Thursday, September 27, 2012

Back In The USSR


All week I have stared at the blank canvas that is the "new post" screen on Blogger and nothing has come out. I don't want to be clichéd and say I have writer's block, but I was just really lazy. And Fall TV has started back up. Why blog when you can Hulu? Stop looking at the screen with those judgmental eyes.

So, I am back and you are welcome. Hold the applause, please. Let me type.

It's pretty cold up in this classroom. I walked in and almost slammed right into Clown Face. She was fiddling with the AC panel, pushing random buttons. It's password protected, but she looked pretty confident she could fix it. I did an awkward dance around her and went to sit down. Then I saw it. She was wearing a white sheer blouse and a white lace bra underneath. The bra, however, was more boudoir than Bali. I'll just say it; you can see her (large) left areola and erect nipple. I couldn't look away. She rattles on about how cold it was in here and how they always try to freeze us out and I. Just.

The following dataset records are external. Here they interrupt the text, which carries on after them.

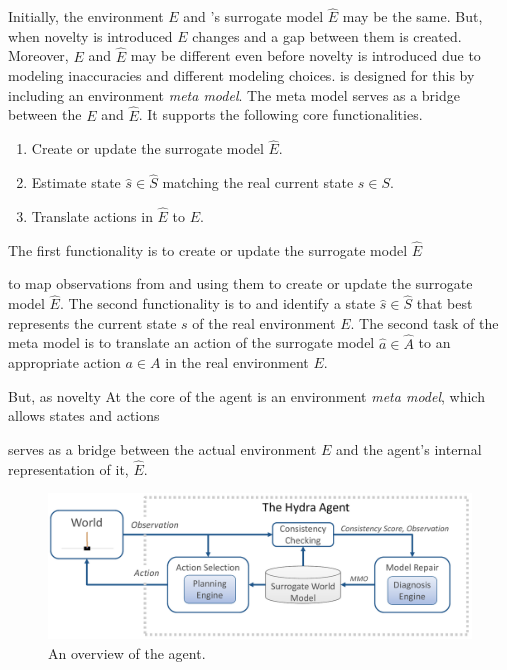 Initially, the environment $E$ and \hydra's surrogate model $\hat{E}$ may be the same. 
But, when novelty is introduced $E$ changes and a gap between them is created. 
Moreover, $E$ and $\hat{E}$ may be different even before novelty is introduced due to modeling inaccuracies and different modeling choices. 
\hydra is designed for this by including an 
environment \emph{meta model}. The meta model serves as a bridge between the $E$ and $\hat{E}$. 
It supports the following core functionalities. 
\begin{enumerate}
	\item Create or update the surrogate model $\hat{E}$.
	\item Estimate state $\hat{s}\in\hat{S}$ matching the real current state $s\in S$. 
	\item Translate actions in $\hat{E}$ to $E$. 
\end{enumerate}

The first functionality is to create or update the surrogate model $\hat{E}$

to map observations from and using them to create or update the surrogate model $\hat{E}$. 
The second functionality is to and identify a state $\hat{s}\in\hat{S}$ that best represents the current state $s$ of the real environment $E$. 
The second task of the meta model is to translate an action of the surrogate model $\hat{a}\in \hat{A}$ to an appropriate action $a\in A$ in the real environment $E$.  



But, as novelty
At the core of the \hydra agent is an environment \emph{meta model}, which allows states and actions 

serves as a bridge between the actual environment $E$ and the agent's internal representation of it, $\hat{E}$. 

\begin{figure}
	\centering
	\includegraphics[width=\columnwidth]{hydra-cropped.pdf}
	\caption{An overview of the \hydra agent.}
	\label{fig:hydra-overview}
\end{figure}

Stared.  

"Did you have a sweater or cardigan on over your, um blouse?" I ask her, while still continuing to stare. "Oh no, I just wore this because, you know, it's the Sun city. Es so hot," she said. "That's a lovely blouse, a bit sheer though," I say trying to remove the judgment from my voice. "Oh si, but that's in. You just have to know what kind of bra to wear," and she flips her Morticia Adams hair over her shoulder exposing the right one as well. There it is, that's the shot.

There was no way I was talking a picture of that. Not because it would have been too obvious, but because I don't need a picture. It is permanently burned into my head. You don't need to see that. Besides, she went and got a hoodie from her car. Thank you Jesus.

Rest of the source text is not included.